> _What to produce_: With nothing omitted, transcribe the entries exactly as written.

=== Section Start ===

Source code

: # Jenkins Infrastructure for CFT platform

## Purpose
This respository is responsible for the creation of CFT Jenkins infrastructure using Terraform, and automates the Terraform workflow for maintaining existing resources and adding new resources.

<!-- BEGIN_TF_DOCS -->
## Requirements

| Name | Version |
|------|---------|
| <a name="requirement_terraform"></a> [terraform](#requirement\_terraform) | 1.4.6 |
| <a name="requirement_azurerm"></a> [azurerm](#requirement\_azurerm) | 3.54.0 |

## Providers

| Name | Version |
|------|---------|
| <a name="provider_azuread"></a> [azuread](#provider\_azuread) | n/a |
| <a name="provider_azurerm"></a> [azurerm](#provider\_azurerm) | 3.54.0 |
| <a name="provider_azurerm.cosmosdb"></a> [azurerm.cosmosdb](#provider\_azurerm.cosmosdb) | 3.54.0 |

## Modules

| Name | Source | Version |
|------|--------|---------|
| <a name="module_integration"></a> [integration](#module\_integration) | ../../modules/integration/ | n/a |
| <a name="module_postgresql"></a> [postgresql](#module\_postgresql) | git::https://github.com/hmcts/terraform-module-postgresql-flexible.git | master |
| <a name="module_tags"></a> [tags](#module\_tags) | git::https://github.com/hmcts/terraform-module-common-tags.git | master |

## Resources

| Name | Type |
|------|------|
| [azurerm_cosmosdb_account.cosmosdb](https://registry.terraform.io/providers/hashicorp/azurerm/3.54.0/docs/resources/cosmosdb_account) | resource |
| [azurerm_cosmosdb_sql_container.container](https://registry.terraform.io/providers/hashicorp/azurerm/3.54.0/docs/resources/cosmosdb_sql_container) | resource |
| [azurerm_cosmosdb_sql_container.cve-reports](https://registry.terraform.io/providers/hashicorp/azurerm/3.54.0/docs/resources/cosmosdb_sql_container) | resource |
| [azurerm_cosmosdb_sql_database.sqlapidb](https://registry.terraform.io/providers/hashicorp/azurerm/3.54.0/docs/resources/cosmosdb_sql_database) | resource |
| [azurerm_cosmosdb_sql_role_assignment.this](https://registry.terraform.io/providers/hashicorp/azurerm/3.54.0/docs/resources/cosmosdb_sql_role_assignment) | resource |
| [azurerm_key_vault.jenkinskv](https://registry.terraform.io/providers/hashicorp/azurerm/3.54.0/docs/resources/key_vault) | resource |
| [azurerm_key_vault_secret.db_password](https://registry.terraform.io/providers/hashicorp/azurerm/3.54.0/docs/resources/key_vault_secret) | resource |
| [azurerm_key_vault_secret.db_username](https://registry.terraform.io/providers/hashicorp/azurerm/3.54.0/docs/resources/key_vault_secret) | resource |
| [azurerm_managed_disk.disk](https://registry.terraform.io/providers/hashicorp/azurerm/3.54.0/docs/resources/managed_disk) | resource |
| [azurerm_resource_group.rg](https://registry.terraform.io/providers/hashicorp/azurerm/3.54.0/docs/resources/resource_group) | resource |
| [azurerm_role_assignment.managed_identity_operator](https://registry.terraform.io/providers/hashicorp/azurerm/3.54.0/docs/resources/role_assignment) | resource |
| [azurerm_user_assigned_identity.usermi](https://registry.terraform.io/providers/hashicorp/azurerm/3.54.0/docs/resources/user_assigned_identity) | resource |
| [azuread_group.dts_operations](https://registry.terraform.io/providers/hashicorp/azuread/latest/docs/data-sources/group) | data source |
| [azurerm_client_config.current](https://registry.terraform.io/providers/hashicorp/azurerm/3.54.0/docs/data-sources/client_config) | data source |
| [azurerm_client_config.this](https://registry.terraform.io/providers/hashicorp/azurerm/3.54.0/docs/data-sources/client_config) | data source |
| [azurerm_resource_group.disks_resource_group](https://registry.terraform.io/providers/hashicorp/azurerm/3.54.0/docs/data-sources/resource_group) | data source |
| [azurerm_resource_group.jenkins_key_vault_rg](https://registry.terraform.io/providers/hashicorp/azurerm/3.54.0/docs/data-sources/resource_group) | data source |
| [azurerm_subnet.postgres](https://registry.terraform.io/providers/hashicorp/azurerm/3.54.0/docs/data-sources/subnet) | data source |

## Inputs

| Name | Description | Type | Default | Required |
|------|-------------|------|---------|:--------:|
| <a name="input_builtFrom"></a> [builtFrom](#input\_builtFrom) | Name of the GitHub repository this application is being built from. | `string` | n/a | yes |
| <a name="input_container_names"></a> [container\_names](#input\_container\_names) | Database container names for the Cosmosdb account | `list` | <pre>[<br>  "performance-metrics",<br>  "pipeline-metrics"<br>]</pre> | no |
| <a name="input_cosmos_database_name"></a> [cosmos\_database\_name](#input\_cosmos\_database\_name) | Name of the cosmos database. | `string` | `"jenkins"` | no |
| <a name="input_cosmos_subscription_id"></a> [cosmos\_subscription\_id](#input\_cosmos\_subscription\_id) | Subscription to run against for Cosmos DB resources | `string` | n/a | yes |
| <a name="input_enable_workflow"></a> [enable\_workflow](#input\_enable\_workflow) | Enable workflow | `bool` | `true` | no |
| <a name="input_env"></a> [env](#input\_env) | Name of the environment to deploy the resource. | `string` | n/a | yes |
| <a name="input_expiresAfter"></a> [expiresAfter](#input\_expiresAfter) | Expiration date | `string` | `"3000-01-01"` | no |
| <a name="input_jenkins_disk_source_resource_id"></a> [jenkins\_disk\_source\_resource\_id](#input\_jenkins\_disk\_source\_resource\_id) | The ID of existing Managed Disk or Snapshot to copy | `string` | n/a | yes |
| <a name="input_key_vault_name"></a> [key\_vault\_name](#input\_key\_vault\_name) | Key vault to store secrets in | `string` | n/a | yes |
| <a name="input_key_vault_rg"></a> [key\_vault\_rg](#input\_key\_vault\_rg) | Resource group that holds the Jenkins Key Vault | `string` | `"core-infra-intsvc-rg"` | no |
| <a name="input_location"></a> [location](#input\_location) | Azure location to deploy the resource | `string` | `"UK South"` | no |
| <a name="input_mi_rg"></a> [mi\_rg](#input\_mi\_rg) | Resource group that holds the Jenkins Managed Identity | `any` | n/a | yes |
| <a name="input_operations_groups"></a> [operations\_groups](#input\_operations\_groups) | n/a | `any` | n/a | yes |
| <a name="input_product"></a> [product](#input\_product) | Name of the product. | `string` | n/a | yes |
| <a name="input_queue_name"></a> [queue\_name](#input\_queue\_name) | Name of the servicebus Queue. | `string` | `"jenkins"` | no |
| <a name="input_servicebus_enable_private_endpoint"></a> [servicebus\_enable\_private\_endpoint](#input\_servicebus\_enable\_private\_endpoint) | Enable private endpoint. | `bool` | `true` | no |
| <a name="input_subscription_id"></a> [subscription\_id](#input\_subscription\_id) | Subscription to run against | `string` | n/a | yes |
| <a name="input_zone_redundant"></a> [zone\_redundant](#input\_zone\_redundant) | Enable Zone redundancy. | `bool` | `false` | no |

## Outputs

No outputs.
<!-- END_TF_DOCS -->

=== Section End ===

> _Solution for this task_:
Source code

: # Jenkins Infrastructure for CFT platform

## Purpose
This respository is responsible for the creation of CFT Jenkins infrastructure using Terraform, and automates the Terraform workflow for maintaining existing resources and adding new resources.

<!-- BEGIN_TF_DOCS -->
## Requirements

| Name | Version |
|------|---------|
| <a name="requirement_terraform"></a> [terraform](#requirement\_terraform) | 1.4.6 |
| <a name="requirement_azurerm"></a> [azurerm](#requirement\_azurerm) | 3.54.0 |

## Providers

| Name | Version |
|------|---------|
| <a name="provider_azuread"></a> [azuread](#provider\_azuread) | n/a |
| <a name="provider_azurerm"></a> [azurerm](#provider\_azurerm) | 3.54.0 |
| <a name="provider_azurerm.cosmosdb"></a> [azurerm.cosmosdb](#provider\_azurerm.cosmosdb) | 3.54.0 |

## Modules

| Name | Source | Version |
|------|--------|---------|
| <a name="module_integration"></a> [integration](#module\_integration) | ../../modules/integration/ | n/a |
| <a name="module_postgresql"></a> [postgresql](#module\_postgresql) | git::https://github.com/hmcts/terraform-module-postgresql-flexible.git | master |
| <a name="module_tags"></a> [tags](#module\_tags) | git::https://github.com/hmcts/terraform-module-common-tags.git | master |

## Resources

| Name | Type |
|------|------|
| [azurerm_cosmosdb_account.cosmosdb](https://registry.terraform.io/providers/hashicorp/azurerm/3.54.0/docs/resources/cosmosdb_account) | resource |
| [azurerm_cosmosdb_sql_container.container](https://registry.terraform.io/providers/hashicorp/azurerm/3.54.0/docs/resources/cosmosdb_sql_container) | resource |
| [azurerm_cosmosdb_sql_container.cve-reports](https://registry.terraform.io/providers/hashicorp/azurerm/3.54.0/docs/resources/cosmosdb_sql_container) | resource |
| [azurerm_cosmosdb_sql_database.sqlapidb](https://registry.terraform.io/providers/hashicorp/azurerm/3.54.0/docs/resources/cosmosdb_sql_database) | resource |
| [azurerm_cosmosdb_sql_role_assignment.this](https://registry.terraform.io/providers/hashicorp/azurerm/3.54.0/docs/resources/cosmosdb_sql_role_assignment) | resource |
| [azurerm_key_vault.jenkinskv](https://registry.terraform.io/providers/hashicorp/azurerm/3.54.0/docs/resources/key_vault) | resource |
| [azurerm_key_vault_secret.db_password](https://registry.terraform.io/providers/hashicorp/azurerm/3.54.0/docs/resources/key_vault_secret) | resource |
| [azurerm_key_vault_secret.db_username](https://registry.terraform.io/providers/hashicorp/azurerm/3.54.0/docs/resources/key_vault_secret) | resource |
| [azurerm_managed_disk.disk](https://registry.terraform.io/providers/hashicorp/azurerm/3.54.0/docs/resources/managed_disk) | resource |
| [azurerm_resource_group.rg](https://registry.terraform.io/providers/hashicorp/azurerm/3.54.0/docs/resources/resource_group) | resource |
| [azurerm_role_assignment.managed_identity_operator](https://registry.terraform.io/providers/hashicorp/azurerm/3.54.0/docs/resources/role_assignment) | resource |
| [azurerm_user_assigned_identity.usermi](https://registry.terraform.io/providers/hashicorp/azurerm/3.54.0/docs/resources/user_assigned_identity) | resource |
| [azuread_group.dts_operations](https://registry.terraform.io/providers/hashicorp/azuread/latest/docs/data-sources/group) | data source |
| [azurerm_client_config.current](https://registry.terraform.io/providers/hashicorp/azurerm/3.54.0/docs/data-sources/client_config) | data source |
| [azurerm_client_config.this](https://registry.terraform.io/providers/hashicorp/azurerm/3.54.0/docs/data-sources/client_config) | data source |
| [azurerm_resource_group.disks_resource_group](https://registry.terraform.io/providers/hashicorp/azurerm/3.54.0/docs/data-sources/resource_group) | data source |
| [azurerm_resource_group.jenkins_key_vault_rg](https://registry.terraform.io/providers/hashicorp/azurerm/3.54.0/docs/data-sources/resource_group) | data source |
| [azurerm_subnet.postgres](https://registry.terraform.io/providers/hashicorp/azurerm/3.54.0/docs/data-sources/subnet) | data source |

## Inputs

| Name | Description | Type | Default | Required |
|------|-------------|------|---------|:--------:|
| <a name="input_builtFrom"></a> [builtFrom](#input\_builtFrom) | Name of the GitHub repository this application is being built from. | `string` | n/a | yes |
| <a name="input_container_names"></a> [container\_names](#input\_container\_names) | Database container names for the Cosmosdb account | `list` | <pre>[<br>  "performance-metrics",<br>  "pipeline-metrics"<br>]</pre> | no |
| <a name="input_cosmos_database_name"></a> [cosmos\_database\_name](#input\_cosmos\_database\_name) | Name of the cosmos database. | `string` | `"jenkins"` | no |
| <a name="input_cosmos_subscription_id"></a> [cosmos\_subscription\_id](#input\_cosmos\_subscription\_id) | Subscription to run against for Cosmos DB resources | `string` | n/a | yes |
| <a name="input_enable_workflow"></a> [enable\_workflow](#input\_enable\_workflow) | Enable workflow | `bool` | `true` | no |
| <a name="input_env"></a> [env](#input\_env) | Name of the environment to deploy the resource. | `string` | n/a | yes |
| <a name="input_expiresAfter"></a> [expiresAfter](#input\_expiresAfter) | Expiration date | `string` | `"3000-01-01"` | no |
| <a name="input_jenkins_disk_source_resource_id"></a> [jenkins\_disk\_source\_resource\_id](#input\_jenkins\_disk\_source\_resource\_id) | The ID of existing Managed Disk or Snapshot to copy | `string` | n/a | yes |
| <a name="input_key_vault_name"></a> [key\_vault\_name](#input\_key\_vault\_name) | Key vault to store secrets in | `string` | n/a | yes |
| <a name="input_key_vault_rg"></a> [key\_vault\_rg](#input\_key\_vault\_rg) | Resource group that holds the Jenkins Key Vault | `string` | `"core-infra-intsvc-rg"` | no |
| <a name="input_location"></a> [location](#input\_location) | Azure location to deploy the resource | `string` | `"UK South"` | no |
| <a name="input_mi_rg"></a> [mi\_rg](#input\_mi\_rg) | Resource group that holds the Jenkins Managed Identity | `any` | n/a | yes |
| <a name="input_operations_groups"></a> [operations\_groups](#input\_operations\_groups) | n/a | `any` | n/a | yes |
| <a name="input_product"></a> [product](#input\_product) | Name of the product. | `string` | n/a | yes |
| <a name="input_queue_name"></a> [queue\_name](#input\_queue\_name) | Name of the servicebus Queue. | `string` | `"jenkins"` | no |
| <a name="input_servicebus_enable_private_endpoint"></a> [servicebus\_enable\_private\_endpoint](#input\_servicebus\_enable\_private\_endpoint) | Enable private endpoint. | `bool` | `true` | no |
| <a name="input_subscription_id"></a> [subscription\_id](#input\_subscription\_id) | Subscription to run against | `string` | n/a | yes |
| <a name="input_zone_redundant"></a> [zone\_redundant](#input\_zone\_redundant) | Enable Zone redundancy. | `bool` | `false` | no |

## Outputs

No outputs.
<!-- END_TF_DOCS -->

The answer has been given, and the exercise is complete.